WHAT IS BEING ASKED →
Only the lines with the string "Arowmajor" are needed; return each of them from the entries below.

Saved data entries
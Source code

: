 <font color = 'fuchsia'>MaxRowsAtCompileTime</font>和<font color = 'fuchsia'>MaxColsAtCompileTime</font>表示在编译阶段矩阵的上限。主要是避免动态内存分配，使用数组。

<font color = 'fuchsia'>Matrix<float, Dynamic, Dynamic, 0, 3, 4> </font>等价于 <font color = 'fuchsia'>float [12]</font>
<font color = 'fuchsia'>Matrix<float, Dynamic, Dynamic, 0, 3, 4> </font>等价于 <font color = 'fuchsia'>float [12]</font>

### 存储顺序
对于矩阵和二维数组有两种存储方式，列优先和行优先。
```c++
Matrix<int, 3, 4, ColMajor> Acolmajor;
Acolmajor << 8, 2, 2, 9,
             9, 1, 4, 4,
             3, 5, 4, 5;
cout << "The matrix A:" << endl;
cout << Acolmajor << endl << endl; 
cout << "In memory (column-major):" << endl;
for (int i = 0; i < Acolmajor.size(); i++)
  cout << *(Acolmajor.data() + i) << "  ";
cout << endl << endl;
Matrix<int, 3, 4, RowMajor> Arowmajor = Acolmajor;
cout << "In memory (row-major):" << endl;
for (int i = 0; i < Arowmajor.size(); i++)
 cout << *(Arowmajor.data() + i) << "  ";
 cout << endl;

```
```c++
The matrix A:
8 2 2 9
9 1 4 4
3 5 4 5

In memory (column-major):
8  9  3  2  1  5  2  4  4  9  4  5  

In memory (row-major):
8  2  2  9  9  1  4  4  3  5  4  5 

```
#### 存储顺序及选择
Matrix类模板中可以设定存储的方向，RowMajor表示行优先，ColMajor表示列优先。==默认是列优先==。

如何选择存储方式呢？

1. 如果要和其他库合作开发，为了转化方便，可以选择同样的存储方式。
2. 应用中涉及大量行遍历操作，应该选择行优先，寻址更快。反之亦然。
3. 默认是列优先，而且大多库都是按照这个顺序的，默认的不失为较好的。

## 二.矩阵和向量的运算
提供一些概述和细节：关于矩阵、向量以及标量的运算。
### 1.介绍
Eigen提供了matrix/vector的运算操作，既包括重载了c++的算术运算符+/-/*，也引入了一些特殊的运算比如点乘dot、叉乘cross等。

RESPONSE →
Matrix<int, 3, 4, RowMajor> Arowmajor = Acolmajor;
for (int i = 0; i < Arowmajor.size(); i++)
 cout << *(Arowmajor.data() + i) << "  ";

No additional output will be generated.